On Sunday, June 09, 2013 09:12:18 AM Preeti U Murthy wrote:
Hi Rafael,
Hi Preeti,
On 06/08/2013 07:32 PM, Rafael J. Wysocki wrote:
On Saturday, June 08, 2013 12:28:04 PM Catalin Marinas wrote:
On Fri, Jun 07, 2013 at 07:08:47PM +0100, Preeti U Murthy wrote:
[...]
The scheduler can decide to load a single CPU or cluster and let the others idle. If the total CPU load can fit into a smaller number of CPUs it could as well tell cpuidle to go into deeper state from the beginning as it moved all the tasks elsewhere.
So why can't it do that today? What's the problem?
The reason that scheduler does not do it today is due to the prefer_sibling logic. The tasks within a core get distributed across cores if they are more than 1, since the cpu power of a core is not high enough to handle more than one task.

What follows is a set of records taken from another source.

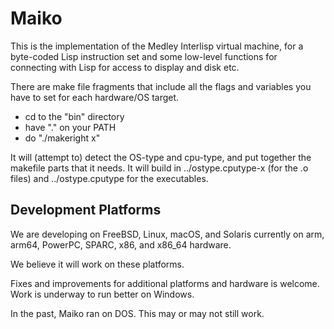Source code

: # Maiko

This is the implementation of the Medley Interlisp virtual machine, for a
byte-coded Lisp instruction set and some low-level functions for
connecting with Lisp for access to display and disk etc.

There are make file fragments that include all the flags and
variables you have to set for each hardware/OS target.

- cd to the "bin" directory
- have "." on your PATH
- do "./makeright x" 

It will (attempt to) detect the OS-type and cpu-type, and put
together the makefile parts that it needs. 
It will build in ../ostype.cputype-x (for the .o files) and
../ostype.cputype for the executables.

## Development Platforms

We are developing on FreeBSD, Linux, macOS, and Solaris currently
on arm, arm64, PowerPC, SPARC, x86, and x86_64 hardware.

We believe it will work on these platforms.

Fixes and improvements for additional platforms and hardware is
welcome. Work is underway to run better on Windows.

In the past, Maiko ran on DOS. This may or may not still work.
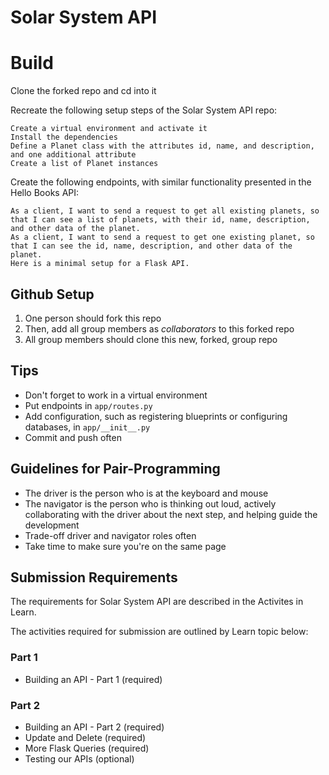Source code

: # Solar System API

# Build
Clone the forked repo and cd into it

Recreate the following setup steps of the Solar System API repo:

    Create a virtual environment and activate it
    Install the dependencies
    Define a Planet class with the attributes id, name, and description, and one additional attribute
    Create a list of Planet instances
    
Create the following endpoints, with similar functionality presented in the Hello Books API:

    As a client, I want to send a request to get all existing planets, so that I can see a list of planets, with their id, name, description, and other data of the planet.
    As a client, I want to send a request to get one existing planet, so that I can see the id, name, description, and other data of the planet.
    Here is a minimal setup for a Flask API.

## Github Setup

1. One person should fork this repo
1. Then, add all group members as _collaborators_ to this forked repo
1. All group members should clone this new, forked, group repo

## Tips

- Don't forget to work in a virtual environment
- Put endpoints in `app/routes.py`
- Add configuration, such as registering blueprints or configuring databases, in `app/__init__.py`
- Commit and push often

## Guidelines for Pair-Programming

- The driver is the person who is at the keyboard and mouse
- The navigator is the person who is thinking out loud, actively collaborating with the driver about the next step, and helping guide the development
- Trade-off driver and navigator roles often
- Take time to make sure you're on the same page

## Submission Requirements

The requirements for Solar System API are described in the Activites in Learn. 

The activities required for submission are outlined by Learn topic below:

### Part 1

* Building an API - Part 1  (required)

### Part 2

* Building an API - Part 2 (required)
* Update and Delete (required)
* More Flask Queries (required)
* Testing our APIs (optional)



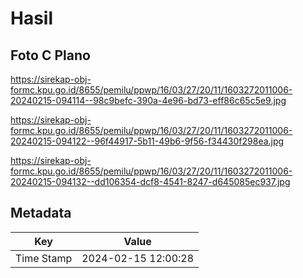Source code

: # Hasil

## Foto C Plano

https://sirekap-obj-formc.kpu.go.id/8655/pemilu/ppwp/16/03/27/20/11/1603272011006-20240215-094114--98c9befc-390a-4e96-bd73-eff86c65c5e9.jpg

https://sirekap-obj-formc.kpu.go.id/8655/pemilu/ppwp/16/03/27/20/11/1603272011006-20240215-094122--96f44917-5b11-49b6-9f56-f34430f298ea.jpg

https://sirekap-obj-formc.kpu.go.id/8655/pemilu/ppwp/16/03/27/20/11/1603272011006-20240215-094132--dd106354-dcf8-4541-8247-d645085ec937.jpg


## Metadata

| Key        | Value               |
| ---------- | ------------------- |
| Time Stamp | 2024-02-15 12:00:28 |




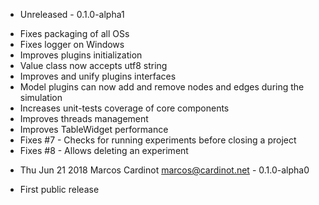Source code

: * Unreleased - 0.1.0-alpha1
- Fixes packaging of all OSs
- Fixes logger on Windows
- Improves plugins initialization
- Value class now accepts utf8 string
- Improves and unify plugins interfaces
- Model plugins can now add and remove nodes and edges during the simulation
- Increases unit-tests coverage of core components
- Improves threads management
- Improves TableWidget performance
- Fixes #7 - Checks for running experiments before closing a project
- Fixes #8 - Allows deleting an experiment

* Thu Jun 21 2018 Marcos Cardinot <marcos@cardinot.net> - 0.1.0-alpha0
- First public release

However at a socket level/ MC level (cluster at a low level), there can be as many tasks as there are cores because the socket has enough CPU capacity to handle them. But the prefer_sibling logic moves tasks across socket/MC level domains even when load<=domain_capacity.
I think the reason why the prefer_sibling logic was introduced, is that scheduler looks at spreading tasks across all the resources it has. It believes keeping tasks within a cluster/socket level domain would mean tasks are being throttled by having access to only the cluster/socket level resources. Which is why it spreads.
The prefer_sibling logic is nothing but a flag set at domain level to communicate to the scheduler that load should be spread across the groups of this domain. In the above example across sockets/clusters.
But I think it is time we take another look at the prefer_sibling logic and decide on its worthiness.
Well, it does look like something that would be good to reconsider.
Some results indicate that for a given CPU package (cluster/socket) there is a threshold number of tasks such that it is beneficial to pack tasks into that package as long as the total number of tasks running on it does not exceed that number. It may be 1 (which is the value used currently with prefer_sibling set if I understood what you said correctly), but it very well may be 2 or more (depending on the hardware characteristics).
[...]
If we know in advance that the CPU can be put into idle state Cn, there is no reason to put it into anything shallower than that.
On the other hand, if the CPU is in Cn already and there is a possibility to put it into a deeper low-power state (which we didn't know about before), it may make sense to promote it into that state (if that's safe) or even wake it up and idle it again.
Yes, sorry I said it wrong in the previous mail. Today the cpuidle governor is capable of putting a CPU in idle state Cn directly, by looking at various factors like the current load, next timer, history of interrupts, exit latency of states. At the end of this evaluation it puts it into idle state Cn.
Also it cares to check if its decision is right. This is with respect to your statement "if there is a possibility to put it into deeper low power state". It queues a timer at a time just after its predicted wake up time before putting the cpu to idle state. If this time of wakeup prediction is wrong, this timer triggers to wake up the cpu and the cpu is hence put into a deeper sleep state.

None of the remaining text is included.